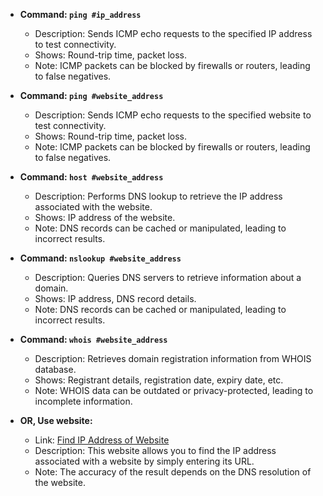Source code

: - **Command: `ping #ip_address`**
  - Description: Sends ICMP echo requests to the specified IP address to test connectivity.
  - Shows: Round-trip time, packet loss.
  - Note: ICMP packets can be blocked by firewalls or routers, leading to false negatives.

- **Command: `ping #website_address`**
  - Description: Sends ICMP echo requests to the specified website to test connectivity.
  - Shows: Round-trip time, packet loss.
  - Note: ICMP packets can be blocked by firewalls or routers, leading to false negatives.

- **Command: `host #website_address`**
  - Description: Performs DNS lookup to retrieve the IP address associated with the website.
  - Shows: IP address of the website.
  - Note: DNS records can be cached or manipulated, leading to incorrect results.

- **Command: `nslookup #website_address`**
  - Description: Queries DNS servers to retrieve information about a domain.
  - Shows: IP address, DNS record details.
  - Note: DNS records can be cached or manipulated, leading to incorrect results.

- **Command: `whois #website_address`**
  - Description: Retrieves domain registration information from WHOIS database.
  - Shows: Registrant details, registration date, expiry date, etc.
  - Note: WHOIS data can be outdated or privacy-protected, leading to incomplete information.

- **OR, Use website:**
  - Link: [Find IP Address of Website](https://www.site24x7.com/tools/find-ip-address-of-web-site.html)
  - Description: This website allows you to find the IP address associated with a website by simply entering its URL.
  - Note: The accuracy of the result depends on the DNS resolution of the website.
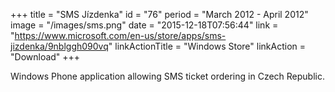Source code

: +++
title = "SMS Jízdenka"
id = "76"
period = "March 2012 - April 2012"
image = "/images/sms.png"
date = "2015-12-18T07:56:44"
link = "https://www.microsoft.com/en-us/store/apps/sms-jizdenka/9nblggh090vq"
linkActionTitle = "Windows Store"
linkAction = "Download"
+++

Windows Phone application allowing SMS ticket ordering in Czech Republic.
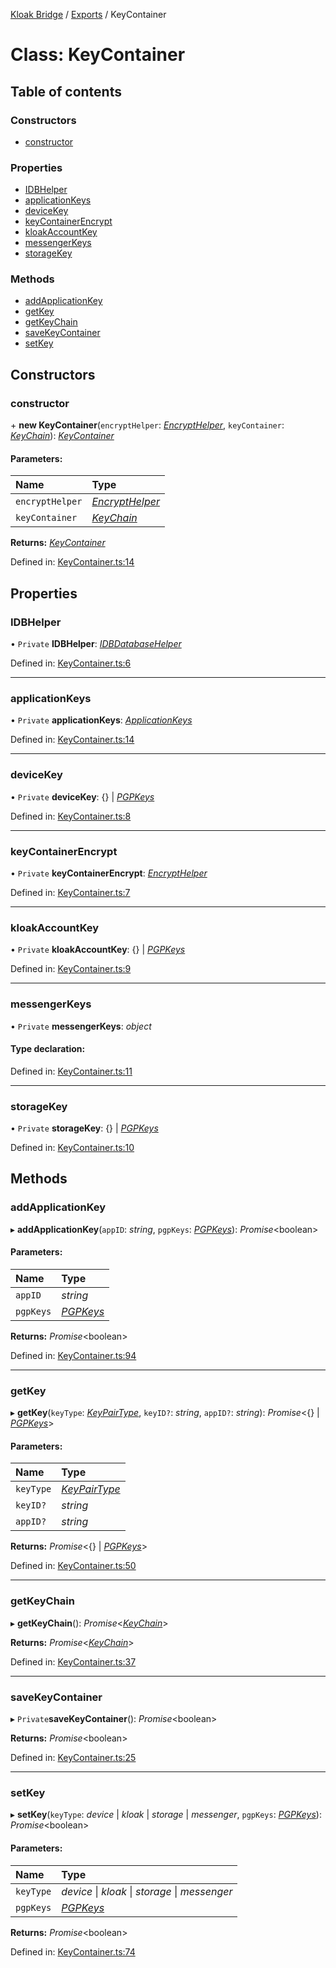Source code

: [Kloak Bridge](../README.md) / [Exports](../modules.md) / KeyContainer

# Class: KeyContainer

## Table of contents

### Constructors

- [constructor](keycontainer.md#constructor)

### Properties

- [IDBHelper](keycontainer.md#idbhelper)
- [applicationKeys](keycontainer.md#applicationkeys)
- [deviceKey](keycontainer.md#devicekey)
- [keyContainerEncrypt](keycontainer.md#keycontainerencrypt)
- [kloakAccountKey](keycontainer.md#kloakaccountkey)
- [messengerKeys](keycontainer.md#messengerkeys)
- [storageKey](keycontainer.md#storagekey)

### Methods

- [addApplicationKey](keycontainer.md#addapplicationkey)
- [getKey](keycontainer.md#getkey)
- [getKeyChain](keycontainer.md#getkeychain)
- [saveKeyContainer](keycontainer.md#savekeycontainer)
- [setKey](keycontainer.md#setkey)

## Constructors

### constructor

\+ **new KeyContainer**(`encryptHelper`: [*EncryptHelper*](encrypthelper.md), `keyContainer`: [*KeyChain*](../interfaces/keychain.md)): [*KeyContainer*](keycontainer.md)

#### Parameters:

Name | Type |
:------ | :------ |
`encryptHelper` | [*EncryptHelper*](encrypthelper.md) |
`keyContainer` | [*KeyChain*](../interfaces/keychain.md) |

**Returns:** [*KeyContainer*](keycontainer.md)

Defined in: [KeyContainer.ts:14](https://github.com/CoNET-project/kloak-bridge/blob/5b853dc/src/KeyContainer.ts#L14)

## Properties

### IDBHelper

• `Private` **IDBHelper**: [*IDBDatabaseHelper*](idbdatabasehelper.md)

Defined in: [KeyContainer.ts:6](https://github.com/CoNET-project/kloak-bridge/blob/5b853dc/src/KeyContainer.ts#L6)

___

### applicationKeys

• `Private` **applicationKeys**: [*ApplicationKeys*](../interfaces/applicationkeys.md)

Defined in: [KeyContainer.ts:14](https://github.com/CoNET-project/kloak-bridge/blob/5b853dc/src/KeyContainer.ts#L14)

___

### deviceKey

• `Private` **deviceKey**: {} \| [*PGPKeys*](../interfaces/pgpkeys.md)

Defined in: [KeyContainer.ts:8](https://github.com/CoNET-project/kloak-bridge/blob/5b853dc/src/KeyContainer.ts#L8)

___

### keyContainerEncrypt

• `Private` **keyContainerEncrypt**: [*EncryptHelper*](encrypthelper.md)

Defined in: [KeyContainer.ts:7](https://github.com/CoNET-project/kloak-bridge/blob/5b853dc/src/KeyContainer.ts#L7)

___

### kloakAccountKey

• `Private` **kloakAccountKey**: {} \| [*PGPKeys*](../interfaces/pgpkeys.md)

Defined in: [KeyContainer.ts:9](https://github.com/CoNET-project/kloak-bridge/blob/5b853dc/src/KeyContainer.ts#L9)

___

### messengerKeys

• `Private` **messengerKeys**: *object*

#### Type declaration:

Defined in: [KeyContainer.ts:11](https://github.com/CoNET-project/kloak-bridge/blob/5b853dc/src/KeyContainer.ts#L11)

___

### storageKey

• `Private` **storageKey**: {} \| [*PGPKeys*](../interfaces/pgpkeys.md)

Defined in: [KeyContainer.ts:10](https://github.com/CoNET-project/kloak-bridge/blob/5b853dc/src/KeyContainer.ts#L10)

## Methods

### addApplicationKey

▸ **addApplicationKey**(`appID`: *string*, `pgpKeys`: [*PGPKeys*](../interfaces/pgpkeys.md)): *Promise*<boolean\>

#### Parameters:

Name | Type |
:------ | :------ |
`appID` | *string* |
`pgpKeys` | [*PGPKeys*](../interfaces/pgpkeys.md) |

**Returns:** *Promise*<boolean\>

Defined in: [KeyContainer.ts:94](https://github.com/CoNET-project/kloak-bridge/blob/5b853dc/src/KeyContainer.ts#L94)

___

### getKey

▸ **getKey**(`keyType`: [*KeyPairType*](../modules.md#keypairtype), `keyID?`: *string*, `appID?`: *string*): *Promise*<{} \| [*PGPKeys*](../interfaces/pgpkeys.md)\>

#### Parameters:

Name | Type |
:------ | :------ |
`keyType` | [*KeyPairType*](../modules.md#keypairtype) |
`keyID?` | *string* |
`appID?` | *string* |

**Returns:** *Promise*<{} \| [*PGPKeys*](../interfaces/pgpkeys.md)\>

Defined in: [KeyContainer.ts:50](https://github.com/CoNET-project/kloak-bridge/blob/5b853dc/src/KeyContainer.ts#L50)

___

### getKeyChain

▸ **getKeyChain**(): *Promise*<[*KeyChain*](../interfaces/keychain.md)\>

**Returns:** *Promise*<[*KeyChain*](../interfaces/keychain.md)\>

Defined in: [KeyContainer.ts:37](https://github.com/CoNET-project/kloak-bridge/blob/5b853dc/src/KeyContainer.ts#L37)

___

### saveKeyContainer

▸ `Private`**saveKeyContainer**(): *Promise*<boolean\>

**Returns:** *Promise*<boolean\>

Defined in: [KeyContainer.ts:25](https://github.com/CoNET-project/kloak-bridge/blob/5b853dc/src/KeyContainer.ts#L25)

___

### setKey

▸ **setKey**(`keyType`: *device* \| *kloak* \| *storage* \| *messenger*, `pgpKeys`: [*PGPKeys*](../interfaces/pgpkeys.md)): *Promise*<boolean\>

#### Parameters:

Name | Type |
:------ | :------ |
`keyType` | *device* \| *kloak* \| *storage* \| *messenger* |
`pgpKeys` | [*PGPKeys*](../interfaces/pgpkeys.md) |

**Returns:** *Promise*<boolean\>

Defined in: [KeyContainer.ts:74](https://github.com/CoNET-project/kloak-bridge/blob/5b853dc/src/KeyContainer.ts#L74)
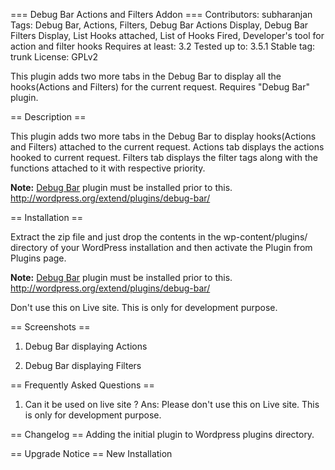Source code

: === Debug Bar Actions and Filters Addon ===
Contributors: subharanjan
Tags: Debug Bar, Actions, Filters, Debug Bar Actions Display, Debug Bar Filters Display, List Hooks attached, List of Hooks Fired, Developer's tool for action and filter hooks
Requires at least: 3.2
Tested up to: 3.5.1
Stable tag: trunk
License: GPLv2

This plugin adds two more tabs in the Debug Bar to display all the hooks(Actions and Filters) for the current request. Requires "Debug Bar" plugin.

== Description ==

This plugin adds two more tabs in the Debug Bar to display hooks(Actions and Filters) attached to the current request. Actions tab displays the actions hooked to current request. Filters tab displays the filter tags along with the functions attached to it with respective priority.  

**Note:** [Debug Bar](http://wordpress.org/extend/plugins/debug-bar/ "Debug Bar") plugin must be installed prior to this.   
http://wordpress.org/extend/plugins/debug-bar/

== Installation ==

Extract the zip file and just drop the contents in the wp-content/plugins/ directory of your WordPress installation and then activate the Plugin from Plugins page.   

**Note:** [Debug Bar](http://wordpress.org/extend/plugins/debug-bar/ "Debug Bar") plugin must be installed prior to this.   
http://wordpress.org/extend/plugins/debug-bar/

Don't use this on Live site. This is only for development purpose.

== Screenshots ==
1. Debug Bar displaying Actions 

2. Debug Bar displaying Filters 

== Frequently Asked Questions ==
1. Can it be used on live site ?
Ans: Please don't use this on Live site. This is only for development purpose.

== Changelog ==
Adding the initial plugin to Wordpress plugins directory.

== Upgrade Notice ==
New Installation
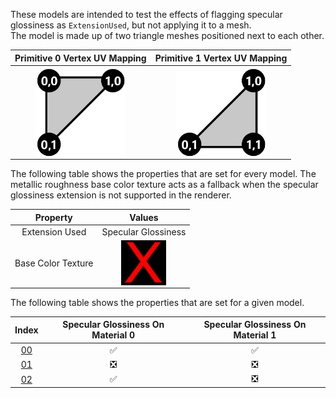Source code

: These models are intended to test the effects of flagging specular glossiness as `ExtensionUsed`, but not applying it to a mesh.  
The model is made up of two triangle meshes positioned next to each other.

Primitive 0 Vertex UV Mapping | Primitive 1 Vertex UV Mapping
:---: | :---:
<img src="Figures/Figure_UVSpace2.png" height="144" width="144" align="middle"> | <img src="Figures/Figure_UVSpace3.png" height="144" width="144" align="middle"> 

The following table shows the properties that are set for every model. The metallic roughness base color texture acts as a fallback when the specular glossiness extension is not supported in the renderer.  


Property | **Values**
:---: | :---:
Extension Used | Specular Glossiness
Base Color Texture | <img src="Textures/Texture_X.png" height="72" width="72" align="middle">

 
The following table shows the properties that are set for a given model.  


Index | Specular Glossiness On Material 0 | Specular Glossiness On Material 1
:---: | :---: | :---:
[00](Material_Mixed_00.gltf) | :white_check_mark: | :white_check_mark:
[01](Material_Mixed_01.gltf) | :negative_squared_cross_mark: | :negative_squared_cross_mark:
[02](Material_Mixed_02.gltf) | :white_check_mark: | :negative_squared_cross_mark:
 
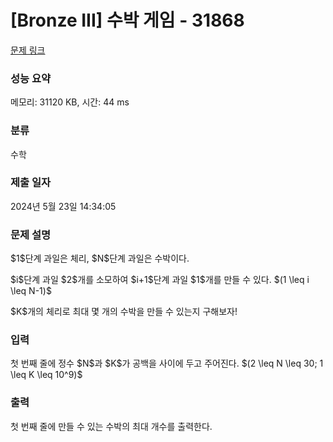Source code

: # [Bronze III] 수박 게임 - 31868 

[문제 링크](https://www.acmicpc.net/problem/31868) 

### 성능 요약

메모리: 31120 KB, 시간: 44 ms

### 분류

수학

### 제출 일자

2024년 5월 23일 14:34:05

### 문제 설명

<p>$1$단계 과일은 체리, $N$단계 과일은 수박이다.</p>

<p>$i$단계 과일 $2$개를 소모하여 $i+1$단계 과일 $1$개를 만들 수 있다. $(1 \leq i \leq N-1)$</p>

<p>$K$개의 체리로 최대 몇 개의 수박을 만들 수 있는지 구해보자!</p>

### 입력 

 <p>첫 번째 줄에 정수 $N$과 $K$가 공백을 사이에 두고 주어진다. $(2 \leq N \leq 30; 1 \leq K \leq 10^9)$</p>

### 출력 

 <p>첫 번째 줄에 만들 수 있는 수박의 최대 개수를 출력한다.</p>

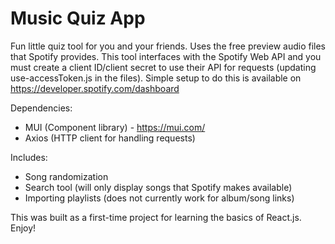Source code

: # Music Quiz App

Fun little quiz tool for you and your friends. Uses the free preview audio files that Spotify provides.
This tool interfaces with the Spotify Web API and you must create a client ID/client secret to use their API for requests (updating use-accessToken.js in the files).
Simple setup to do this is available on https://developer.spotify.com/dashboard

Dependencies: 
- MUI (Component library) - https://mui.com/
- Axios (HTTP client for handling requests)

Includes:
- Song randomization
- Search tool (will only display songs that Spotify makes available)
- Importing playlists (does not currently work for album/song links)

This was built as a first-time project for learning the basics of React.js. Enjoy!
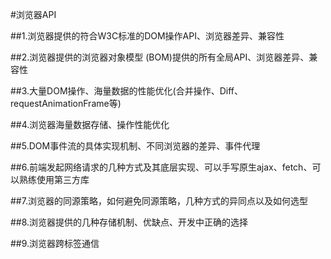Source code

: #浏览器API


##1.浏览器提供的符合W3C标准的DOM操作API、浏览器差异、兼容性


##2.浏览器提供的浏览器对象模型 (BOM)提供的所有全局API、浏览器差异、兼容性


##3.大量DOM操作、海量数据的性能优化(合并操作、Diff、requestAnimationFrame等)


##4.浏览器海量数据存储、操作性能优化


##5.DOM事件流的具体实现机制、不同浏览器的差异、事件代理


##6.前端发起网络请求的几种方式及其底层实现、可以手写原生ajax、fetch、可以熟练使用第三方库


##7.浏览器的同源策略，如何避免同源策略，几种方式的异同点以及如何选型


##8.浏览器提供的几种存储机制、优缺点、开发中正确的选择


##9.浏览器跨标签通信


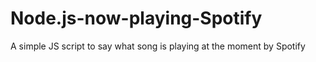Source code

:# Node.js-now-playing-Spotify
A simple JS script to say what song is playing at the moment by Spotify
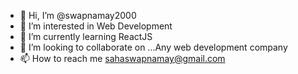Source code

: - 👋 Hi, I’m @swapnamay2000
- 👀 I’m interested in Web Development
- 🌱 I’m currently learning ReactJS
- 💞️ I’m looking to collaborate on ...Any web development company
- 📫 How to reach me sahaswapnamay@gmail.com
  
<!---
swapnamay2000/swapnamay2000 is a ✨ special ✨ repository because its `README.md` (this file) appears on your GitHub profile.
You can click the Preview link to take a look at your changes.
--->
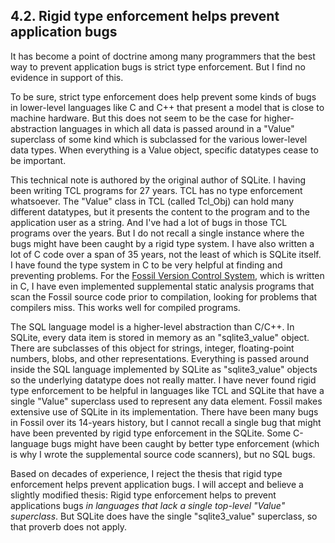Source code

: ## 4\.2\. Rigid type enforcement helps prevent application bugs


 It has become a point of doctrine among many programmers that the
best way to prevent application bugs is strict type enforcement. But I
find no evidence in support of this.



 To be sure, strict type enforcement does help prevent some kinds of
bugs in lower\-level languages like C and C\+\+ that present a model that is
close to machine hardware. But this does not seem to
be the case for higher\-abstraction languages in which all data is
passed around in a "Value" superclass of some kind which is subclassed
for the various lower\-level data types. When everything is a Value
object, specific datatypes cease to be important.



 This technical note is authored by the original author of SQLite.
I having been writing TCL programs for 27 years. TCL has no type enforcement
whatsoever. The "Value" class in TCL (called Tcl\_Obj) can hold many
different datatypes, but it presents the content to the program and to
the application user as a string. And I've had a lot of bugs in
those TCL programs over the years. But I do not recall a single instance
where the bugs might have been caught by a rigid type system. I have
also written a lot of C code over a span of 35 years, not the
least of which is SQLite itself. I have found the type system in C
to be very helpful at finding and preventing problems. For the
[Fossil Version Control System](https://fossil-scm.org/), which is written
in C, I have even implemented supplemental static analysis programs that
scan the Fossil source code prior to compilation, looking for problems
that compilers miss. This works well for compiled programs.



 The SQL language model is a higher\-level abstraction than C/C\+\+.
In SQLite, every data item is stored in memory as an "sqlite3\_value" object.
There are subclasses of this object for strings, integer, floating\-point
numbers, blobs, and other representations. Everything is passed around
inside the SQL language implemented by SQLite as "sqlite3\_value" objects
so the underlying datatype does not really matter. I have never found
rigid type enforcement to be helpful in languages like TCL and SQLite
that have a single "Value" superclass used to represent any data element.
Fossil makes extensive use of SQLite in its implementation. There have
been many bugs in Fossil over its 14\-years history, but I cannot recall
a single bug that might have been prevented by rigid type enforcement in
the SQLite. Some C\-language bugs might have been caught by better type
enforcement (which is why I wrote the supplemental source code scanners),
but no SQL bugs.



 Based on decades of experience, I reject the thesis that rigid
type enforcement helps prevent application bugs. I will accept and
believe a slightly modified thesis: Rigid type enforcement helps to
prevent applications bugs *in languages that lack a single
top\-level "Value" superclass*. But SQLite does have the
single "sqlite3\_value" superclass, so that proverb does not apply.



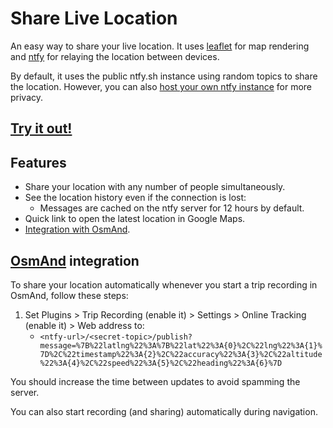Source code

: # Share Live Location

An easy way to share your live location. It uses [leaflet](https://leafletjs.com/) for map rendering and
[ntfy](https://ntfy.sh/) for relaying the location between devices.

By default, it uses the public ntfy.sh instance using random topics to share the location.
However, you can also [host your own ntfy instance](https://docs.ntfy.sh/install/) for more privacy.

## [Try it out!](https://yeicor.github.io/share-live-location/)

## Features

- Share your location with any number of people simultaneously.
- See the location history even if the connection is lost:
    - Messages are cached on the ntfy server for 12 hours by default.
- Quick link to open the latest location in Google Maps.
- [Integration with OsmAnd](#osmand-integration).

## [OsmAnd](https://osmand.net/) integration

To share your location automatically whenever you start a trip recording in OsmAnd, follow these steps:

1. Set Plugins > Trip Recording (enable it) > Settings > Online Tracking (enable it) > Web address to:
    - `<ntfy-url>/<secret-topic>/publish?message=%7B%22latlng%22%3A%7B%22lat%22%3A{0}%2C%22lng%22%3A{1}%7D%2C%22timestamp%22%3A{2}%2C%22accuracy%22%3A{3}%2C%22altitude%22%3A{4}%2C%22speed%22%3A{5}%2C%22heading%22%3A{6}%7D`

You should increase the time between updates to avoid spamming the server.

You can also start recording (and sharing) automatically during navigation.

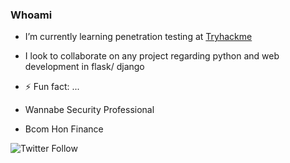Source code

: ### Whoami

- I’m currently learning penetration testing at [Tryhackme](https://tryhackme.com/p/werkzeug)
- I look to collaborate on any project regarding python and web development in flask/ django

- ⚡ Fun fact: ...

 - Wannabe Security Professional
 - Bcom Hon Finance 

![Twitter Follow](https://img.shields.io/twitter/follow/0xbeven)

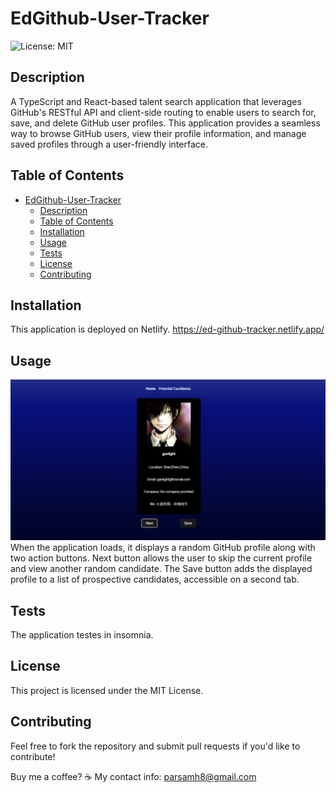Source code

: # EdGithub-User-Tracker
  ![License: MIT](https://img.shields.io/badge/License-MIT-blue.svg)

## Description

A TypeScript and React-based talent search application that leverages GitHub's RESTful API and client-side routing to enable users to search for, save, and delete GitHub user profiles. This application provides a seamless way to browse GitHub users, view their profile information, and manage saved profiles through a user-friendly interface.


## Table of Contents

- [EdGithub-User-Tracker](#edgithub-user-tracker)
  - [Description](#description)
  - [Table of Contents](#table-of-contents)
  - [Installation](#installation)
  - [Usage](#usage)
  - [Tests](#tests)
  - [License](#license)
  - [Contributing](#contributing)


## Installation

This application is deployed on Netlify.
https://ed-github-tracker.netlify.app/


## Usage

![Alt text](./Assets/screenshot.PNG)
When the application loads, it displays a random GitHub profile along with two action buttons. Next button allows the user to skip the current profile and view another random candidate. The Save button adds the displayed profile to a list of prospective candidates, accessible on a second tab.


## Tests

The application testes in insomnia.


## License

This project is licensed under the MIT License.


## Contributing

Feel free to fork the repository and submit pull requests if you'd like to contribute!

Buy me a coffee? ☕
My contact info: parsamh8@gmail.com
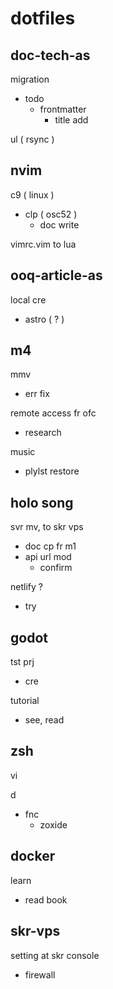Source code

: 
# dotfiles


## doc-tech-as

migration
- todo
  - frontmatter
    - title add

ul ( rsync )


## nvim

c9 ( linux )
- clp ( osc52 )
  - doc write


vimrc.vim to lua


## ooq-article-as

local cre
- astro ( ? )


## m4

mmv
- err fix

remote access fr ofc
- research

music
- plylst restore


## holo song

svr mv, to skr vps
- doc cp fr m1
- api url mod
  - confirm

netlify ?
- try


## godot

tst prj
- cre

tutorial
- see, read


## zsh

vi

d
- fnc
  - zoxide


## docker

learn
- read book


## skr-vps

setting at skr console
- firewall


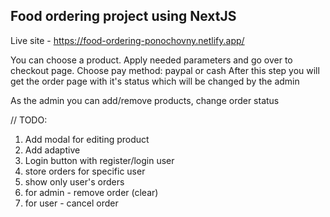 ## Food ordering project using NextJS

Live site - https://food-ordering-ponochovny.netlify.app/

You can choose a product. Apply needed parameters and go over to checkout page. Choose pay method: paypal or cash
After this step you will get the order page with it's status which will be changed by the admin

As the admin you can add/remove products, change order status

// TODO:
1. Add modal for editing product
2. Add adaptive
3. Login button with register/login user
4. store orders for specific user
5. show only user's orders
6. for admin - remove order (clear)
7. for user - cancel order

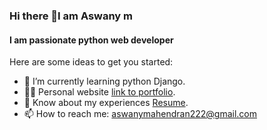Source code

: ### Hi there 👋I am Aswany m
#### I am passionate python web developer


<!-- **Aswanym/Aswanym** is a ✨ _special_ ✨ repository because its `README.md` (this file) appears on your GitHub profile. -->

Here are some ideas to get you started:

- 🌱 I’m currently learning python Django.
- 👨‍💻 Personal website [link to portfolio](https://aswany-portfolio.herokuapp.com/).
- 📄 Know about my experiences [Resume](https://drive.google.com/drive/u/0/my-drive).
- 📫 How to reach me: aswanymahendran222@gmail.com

────────

#### [Exercise]
Only these lines belong in the answer: the first line of the listing above through the line holding "- Shows: IP address of the website.", printed exactly and without pictures.

#### [Solved problem]
Source code

: - **Command: `ping #ip_address`**
  - Description: Sends ICMP echo requests to the specified IP address to test connectivity.
  - Shows: Round-trip time, packet loss.
  - Note: ICMP packets can be blocked by firewalls or routers, leading to false negatives.

- **Command: `ping #website_address`**
  - Description: Sends ICMP echo requests to the specified website to test connectivity.
  - Shows: Round-trip time, packet loss.
  - Note: ICMP packets can be blocked by firewalls or routers, leading to false negatives.

- **Command: `host #website_address`**
  - Description: Performs DNS lookup to retrieve the IP address associated with the website.
  - Shows: IP address of the website.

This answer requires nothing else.